Jonathan Toews’ numbers were declining for several seasons. His goal totals dropped from 28 to 21 to 20, assists from 37 to 32 and his points from 66 to 58 (twice) to 52. Plus, he was turning 30 years old. So, surely, the best of Toews’ NHL production was firmly in the rearview mirror.
The Blackhawks captain had the best numbers of his career in 2018-19, setting career-highs in goals (35), assists (46) and points (81). The only time Toews came close to this level of production was the shortened 2013 season, when he had 23 goals and 25 assists in 47 games.
Chicago’s power play improvement did help, with Toews notching nine goals and 14 assists on the man advantage, numbers he hadn’t hit since ‘10-11. But the most noticeable change was in shooting percentage. After posting numbers of 10.6 and 9.5 in the last two seasons, Toews’ shooting percentage soared up to 14.9, not far from his 14.1 career average. Combine that with 354 shots on goal — another career-best — and there’s the simple explanation for why Toews had such a turnaround season.
The analytics tell a stranger story.
The staunchest Toews supporters, in the last few seasons, have pointed to Toews’ positive metrics as indication that he was still performing at a high level but was victim of some unfortunate luck — at least somewhat corroborated by the decreases in shooting percentage. But all of Toews’ possession metrics regressed last season. The even-strength numbers from the last seasons are detailed in the chart below, with all data coming from Corsica:
Although the production on the front end improved, the majority of the numbers on the back end decreased. Toews had virtually identical zone starts in each of the last five seasons, and his possession metrics were typically some of the best on the team. Even the loss of linemate Marian Hossa after the ‘16-17 season didn’t hurt Toews’ analytics. There’s nothing in the above numbers that suggests Toews is due for a massive market correction next season. It’s not like the recent roller-coaster ride for Los Angeles Kings center Anze Kopitar, whose shooting percentage numbers went from 8.0 in ‘16-17 to an unsustainable 17.5 the following season before returning to 14.1 in the most recent season (career average of 12.7).
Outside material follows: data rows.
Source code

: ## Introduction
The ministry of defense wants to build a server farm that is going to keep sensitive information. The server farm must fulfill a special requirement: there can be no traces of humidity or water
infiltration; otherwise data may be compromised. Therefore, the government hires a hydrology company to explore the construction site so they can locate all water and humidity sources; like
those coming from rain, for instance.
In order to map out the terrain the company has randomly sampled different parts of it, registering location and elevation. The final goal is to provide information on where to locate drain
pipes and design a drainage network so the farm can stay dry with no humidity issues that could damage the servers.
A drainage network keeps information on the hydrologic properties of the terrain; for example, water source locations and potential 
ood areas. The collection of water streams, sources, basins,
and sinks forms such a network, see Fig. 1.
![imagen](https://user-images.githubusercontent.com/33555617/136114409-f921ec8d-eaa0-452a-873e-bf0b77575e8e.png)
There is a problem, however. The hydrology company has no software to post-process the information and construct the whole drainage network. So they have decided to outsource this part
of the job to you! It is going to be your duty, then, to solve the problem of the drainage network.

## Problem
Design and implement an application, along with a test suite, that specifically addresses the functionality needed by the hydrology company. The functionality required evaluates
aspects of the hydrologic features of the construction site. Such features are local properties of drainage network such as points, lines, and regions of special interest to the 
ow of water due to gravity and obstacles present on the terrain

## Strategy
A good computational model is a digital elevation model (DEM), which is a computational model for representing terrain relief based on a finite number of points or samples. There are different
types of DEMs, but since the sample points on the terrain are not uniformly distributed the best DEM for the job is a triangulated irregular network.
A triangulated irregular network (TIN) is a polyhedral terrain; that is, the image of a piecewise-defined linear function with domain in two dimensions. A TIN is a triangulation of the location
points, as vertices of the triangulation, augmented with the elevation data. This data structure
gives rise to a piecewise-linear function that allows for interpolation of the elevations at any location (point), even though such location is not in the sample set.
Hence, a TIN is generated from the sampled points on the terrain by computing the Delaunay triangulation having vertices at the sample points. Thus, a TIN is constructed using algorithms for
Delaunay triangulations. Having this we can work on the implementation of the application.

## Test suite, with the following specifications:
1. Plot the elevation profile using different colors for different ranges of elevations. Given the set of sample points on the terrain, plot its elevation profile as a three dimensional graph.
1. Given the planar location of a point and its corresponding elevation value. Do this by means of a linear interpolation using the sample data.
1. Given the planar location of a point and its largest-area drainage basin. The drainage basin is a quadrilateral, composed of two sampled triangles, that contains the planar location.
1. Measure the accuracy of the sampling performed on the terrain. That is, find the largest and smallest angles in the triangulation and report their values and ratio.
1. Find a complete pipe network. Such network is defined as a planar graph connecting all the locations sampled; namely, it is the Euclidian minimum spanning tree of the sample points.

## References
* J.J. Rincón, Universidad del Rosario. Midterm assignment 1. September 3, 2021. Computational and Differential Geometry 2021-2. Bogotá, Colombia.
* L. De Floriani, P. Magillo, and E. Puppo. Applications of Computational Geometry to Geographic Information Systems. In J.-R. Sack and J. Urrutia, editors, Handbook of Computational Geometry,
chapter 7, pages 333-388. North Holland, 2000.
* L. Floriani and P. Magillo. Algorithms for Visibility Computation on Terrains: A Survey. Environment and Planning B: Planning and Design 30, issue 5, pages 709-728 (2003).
In fact, there’s an argument to be made that, should Toews improve his possession numbers next season and find a way to produce at the same rate, his numbers could be even better in the next 82 games. But let’s save that discussion for September.
One cause for concern
It’s a good thing Toews’ offensive numbers were so much better in ‘18-19, because one area of his defensive game cratered: the penalty kill. The numbers below detail Corsi events, shots, goals and expected goals against per 60 minutes of PK time, beginning with the ‘16-17 season and ending with ‘18-19:
- CA/60: 105.44, 104.95, 114.05
- SA/60: 58.36, 57.24, 69.05
- GA/60: 11.27, 9.06, 12.47
- xGA/60: 7.57, 7.59, 10.43
They all went up sharply last season, which means opponents were getting more chances, shots and goals on the PK while Toews was on the ice. And Toews’ numbers were among some of the worst in the league. Per Corsica’s data, among NHL forwards who played at least 50 minutes on the penalty kill last season, Toews’ CA/60 was 7th-worst, his SA/60 was 4th-worst, his GA/60 was 2nd-worst and his xGA/60 was the worst in the league. A few of Toews’ teammates pop up in the top 10 of those statistics, but Toews had the worst numbers in each category. That specific part of Toews’ game is the biggest area where he can improve in next season to help the Hawks get back to the playoffs.